Reproduce the records below in their entirety, exactly as shown.

(Stored data)
------------------------------------------------------------
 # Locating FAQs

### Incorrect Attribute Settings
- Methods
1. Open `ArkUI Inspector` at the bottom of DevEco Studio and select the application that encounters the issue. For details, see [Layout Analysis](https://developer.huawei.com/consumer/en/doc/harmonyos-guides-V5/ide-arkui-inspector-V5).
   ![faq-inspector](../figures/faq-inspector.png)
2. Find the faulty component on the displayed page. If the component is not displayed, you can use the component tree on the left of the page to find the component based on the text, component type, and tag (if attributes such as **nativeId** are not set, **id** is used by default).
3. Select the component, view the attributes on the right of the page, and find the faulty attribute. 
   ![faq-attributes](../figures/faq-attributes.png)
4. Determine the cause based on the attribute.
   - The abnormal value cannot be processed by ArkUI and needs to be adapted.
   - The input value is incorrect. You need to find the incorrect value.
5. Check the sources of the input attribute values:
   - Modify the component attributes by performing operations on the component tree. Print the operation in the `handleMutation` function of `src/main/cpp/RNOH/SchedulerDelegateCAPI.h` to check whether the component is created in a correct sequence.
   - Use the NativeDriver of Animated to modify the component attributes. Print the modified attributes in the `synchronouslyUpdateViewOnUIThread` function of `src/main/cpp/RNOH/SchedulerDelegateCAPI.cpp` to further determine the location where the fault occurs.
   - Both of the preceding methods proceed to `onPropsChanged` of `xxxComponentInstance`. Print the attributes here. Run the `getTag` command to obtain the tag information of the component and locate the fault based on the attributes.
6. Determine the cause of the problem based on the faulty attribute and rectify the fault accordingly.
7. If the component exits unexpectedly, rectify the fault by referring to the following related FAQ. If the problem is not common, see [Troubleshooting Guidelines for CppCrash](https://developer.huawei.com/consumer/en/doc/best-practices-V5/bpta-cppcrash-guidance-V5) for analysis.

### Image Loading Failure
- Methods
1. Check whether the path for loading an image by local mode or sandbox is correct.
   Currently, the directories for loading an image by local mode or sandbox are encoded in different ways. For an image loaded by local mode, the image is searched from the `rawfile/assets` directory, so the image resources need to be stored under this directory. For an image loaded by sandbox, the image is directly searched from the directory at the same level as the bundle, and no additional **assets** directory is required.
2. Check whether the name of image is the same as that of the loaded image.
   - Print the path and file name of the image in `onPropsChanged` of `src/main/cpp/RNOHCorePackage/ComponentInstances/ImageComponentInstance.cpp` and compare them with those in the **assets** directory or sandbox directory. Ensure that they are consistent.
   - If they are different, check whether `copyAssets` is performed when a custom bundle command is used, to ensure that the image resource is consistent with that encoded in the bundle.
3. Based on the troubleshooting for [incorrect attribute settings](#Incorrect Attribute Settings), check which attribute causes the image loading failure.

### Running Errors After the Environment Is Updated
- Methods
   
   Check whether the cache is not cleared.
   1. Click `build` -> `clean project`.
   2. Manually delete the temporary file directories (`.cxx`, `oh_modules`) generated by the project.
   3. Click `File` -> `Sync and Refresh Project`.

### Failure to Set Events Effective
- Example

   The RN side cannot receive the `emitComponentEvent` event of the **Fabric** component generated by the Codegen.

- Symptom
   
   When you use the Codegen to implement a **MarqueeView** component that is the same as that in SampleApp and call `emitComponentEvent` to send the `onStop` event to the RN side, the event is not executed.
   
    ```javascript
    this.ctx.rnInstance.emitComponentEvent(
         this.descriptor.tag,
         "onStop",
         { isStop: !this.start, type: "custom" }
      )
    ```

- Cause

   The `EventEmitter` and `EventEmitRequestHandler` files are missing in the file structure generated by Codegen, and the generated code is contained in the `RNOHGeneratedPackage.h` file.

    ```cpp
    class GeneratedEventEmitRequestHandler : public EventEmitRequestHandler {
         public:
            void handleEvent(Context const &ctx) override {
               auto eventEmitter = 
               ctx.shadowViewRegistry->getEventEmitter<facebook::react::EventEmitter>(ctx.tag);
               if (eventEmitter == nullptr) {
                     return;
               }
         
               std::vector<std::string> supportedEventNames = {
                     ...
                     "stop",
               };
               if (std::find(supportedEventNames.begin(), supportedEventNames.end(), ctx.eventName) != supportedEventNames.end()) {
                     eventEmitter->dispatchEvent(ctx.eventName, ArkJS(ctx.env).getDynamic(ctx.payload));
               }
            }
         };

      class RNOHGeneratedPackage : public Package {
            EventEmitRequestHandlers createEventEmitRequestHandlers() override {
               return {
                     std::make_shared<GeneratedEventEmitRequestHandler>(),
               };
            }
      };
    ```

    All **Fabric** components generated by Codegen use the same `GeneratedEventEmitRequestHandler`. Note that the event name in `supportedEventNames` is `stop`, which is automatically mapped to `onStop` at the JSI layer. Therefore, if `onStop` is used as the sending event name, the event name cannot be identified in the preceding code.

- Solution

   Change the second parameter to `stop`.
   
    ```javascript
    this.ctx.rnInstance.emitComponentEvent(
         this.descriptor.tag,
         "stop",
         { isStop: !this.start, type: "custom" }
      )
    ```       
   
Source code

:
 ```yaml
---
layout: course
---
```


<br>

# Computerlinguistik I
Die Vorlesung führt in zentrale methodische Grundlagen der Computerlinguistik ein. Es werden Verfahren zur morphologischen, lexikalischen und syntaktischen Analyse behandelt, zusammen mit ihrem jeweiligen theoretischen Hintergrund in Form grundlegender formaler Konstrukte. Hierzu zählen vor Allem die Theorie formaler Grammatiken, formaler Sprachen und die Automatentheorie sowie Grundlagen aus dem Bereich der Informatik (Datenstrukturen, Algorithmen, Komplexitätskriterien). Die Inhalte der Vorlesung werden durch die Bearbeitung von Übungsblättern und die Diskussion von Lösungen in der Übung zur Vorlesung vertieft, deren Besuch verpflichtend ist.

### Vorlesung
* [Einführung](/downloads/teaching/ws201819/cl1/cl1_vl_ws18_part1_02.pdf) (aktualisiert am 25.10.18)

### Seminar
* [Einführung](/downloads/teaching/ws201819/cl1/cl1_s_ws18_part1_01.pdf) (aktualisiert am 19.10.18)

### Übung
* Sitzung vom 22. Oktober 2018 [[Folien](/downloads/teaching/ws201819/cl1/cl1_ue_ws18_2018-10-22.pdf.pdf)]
------------------------------------------------------------
- [TASK RESULT]
 # Locating FAQs

### Incorrect Attribute Settings
- Methods
1. Open `ArkUI Inspector` at the bottom of DevEco Studio and select the application that encounters the issue. For details, see [Layout Analysis](https://developer.huawei.com/consumer/en/doc/harmonyos-guides-V5/ide-arkui-inspector-V5).
   ![faq-inspector](../figures/faq-inspector.png)
2. Find the faulty component on the displayed page. If the component is not displayed, you can use the component tree on the left of the page to find the component based on the text, component type, and tag (if attributes such as **nativeId** are not set, **id** is used by default).
3. Select the component, view the attributes on the right of the page, and find the faulty attribute. 
   ![faq-attributes](../figures/faq-attributes.png)
4. Determine the cause based on the attribute.
   - The abnormal value cannot be processed by ArkUI and needs to be adapted.
   - The input value is incorrect. You need to find the incorrect value.
5. Check the sources of the input attribute values:
   - Modify the component attributes by performing operations on the component tree. Print the operation in the `handleMutation` function of `src/main/cpp/RNOH/SchedulerDelegateCAPI.h` to check whether the component is created in a correct sequence.
   - Use the NativeDriver of Animated to modify the component attributes. Print the modified attributes in the `synchronouslyUpdateViewOnUIThread` function of `src/main/cpp/RNOH/SchedulerDelegateCAPI.cpp` to further determine the location where the fault occurs.
   - Both of the preceding methods proceed to `onPropsChanged` of `xxxComponentInstance`. Print the attributes here. Run the `getTag` command to obtain the tag information of the component and locate the fault based on the attributes.
6. Determine the cause of the problem based on the faulty attribute and rectify the fault accordingly.
7. If the component exits unexpectedly, rectify the fault by referring to the following related FAQ. If the problem is not common, see [Troubleshooting Guidelines for CppCrash](https://developer.huawei.com/consumer/en/doc/best-practices-V5/bpta-cppcrash-guidance-V5) for analysis.

### Image Loading Failure
- Methods
1. Check whether the path for loading an image by local mode or sandbox is correct.
   Currently, the directories for loading an image by local mode or sandbox are encoded in different ways. For an image loaded by local mode, the image is searched from the `rawfile/assets` directory, so the image resources need to be stored under this directory. For an image loaded by sandbox, the image is directly searched from the directory at the same level as the bundle, and no additional **assets** directory is required.
2. Check whether the name of image is the same as that of the loaded image.
   - Print the path and file name of the image in `onPropsChanged` of `src/main/cpp/RNOHCorePackage/ComponentInstances/ImageComponentInstance.cpp` and compare them with those in the **assets** directory or sandbox directory. Ensure that they are consistent.
   - If they are different, check whether `copyAssets` is performed when a custom bundle command is used, to ensure that the image resource is consistent with that encoded in the bundle.
3. Based on the troubleshooting for [incorrect attribute settings](#Incorrect Attribute Settings), check which attribute causes the image loading failure.

### Running Errors After the Environment Is Updated
- Methods
   
   Check whether the cache is not cleared.
   1. Click `build` -> `clean project`.
   2. Manually delete the temporary file directories (`.cxx`, `oh_modules`) generated by the project.
   3. Click `File` -> `Sync and Refresh Project`.

### Failure to Set Events Effective
- Example

   The RN side cannot receive the `emitComponentEvent` event of the **Fabric** component generated by the Codegen.

- Symptom
   
   When you use the Codegen to implement a **MarqueeView** component that is the same as that in SampleApp and call `emitComponentEvent` to send the `onStop` event to the RN side, the event is not executed.
   
    ```javascript
    this.ctx.rnInstance.emitComponentEvent(
         this.descriptor.tag,
         "onStop",
         { isStop: !this.start, type: "custom" }
      )
    ```

- Cause

   The `EventEmitter` and `EventEmitRequestHandler` files are missing in the file structure generated by Codegen, and the generated code is contained in the `RNOHGeneratedPackage.h` file.

    ```cpp
    class GeneratedEventEmitRequestHandler : public EventEmitRequestHandler {
         public:
            void handleEvent(Context const &ctx) override {
               auto eventEmitter = 
               ctx.shadowViewRegistry->getEventEmitter<facebook::react::EventEmitter>(ctx.tag);
               if (eventEmitter == nullptr) {
                     return;
               }
         
               std::vector<std::string> supportedEventNames = {
                     ...
                     "stop",
               };
               if (std::find(supportedEventNames.begin(), supportedEventNames.end(), ctx.eventName) != supportedEventNames.end()) {
                     eventEmitter->dispatchEvent(ctx.eventName, ArkJS(ctx.env).getDynamic(ctx.payload));
               }
            }
         };

      class RNOHGeneratedPackage : public Package {
            EventEmitRequestHandlers createEventEmitRequestHandlers() override {
               return {
                     std::make_shared<GeneratedEventEmitRequestHandler>(),
               };
            }
      };
    ```

    All **Fabric** components generated by Codegen use the same `GeneratedEventEmitRequestHandler`. Note that the event name in `supportedEventNames` is `stop`, which is automatically mapped to `onStop` at the JSI layer. Therefore, if `onStop` is used as the sending event name, the event name cannot be identified in the preceding code.

- Solution

   Change the second parameter to `stop`.
   
    ```javascript
    this.ctx.rnInstance.emitComponentEvent(
         this.descriptor.tag,
         "stop",
         { isStop: !this.start, type: "custom" }
      )
    ```       
   
Source code

:
 ```yaml
---
layout: course
---
```


<br>

# Computerlinguistik I
Die Vorlesung führt in zentrale methodische Grundlagen der Computerlinguistik ein. Es werden Verfahren zur morphologischen, lexikalischen und syntaktischen Analyse behandelt, zusammen mit ihrem jeweiligen theoretischen Hintergrund in Form grundlegender formaler Konstrukte. Hierzu zählen vor Allem die Theorie formaler Grammatiken, formaler Sprachen und die Automatentheorie sowie Grundlagen aus dem Bereich der Informatik (Datenstrukturen, Algorithmen, Komplexitätskriterien). Die Inhalte der Vorlesung werden durch die Bearbeitung von Übungsblättern und die Diskussion von Lösungen in der Übung zur Vorlesung vertieft, deren Besuch verpflichtend ist.

### Vorlesung
* [Einführung](/downloads/teaching/ws201819/cl1/cl1_vl_ws18_part1_02.pdf) (aktualisiert am 25.10.18)

### Seminar
* [Einführung](/downloads/teaching/ws201819/cl1/cl1_s_ws18_part1_01.pdf) (aktualisiert am 19.10.18)

### Übung
* Sitzung vom 22. Oktober 2018 [[Folien](/downloads/teaching/ws201819/cl1/cl1_ue_ws18_2018-10-22.pdf.pdf)]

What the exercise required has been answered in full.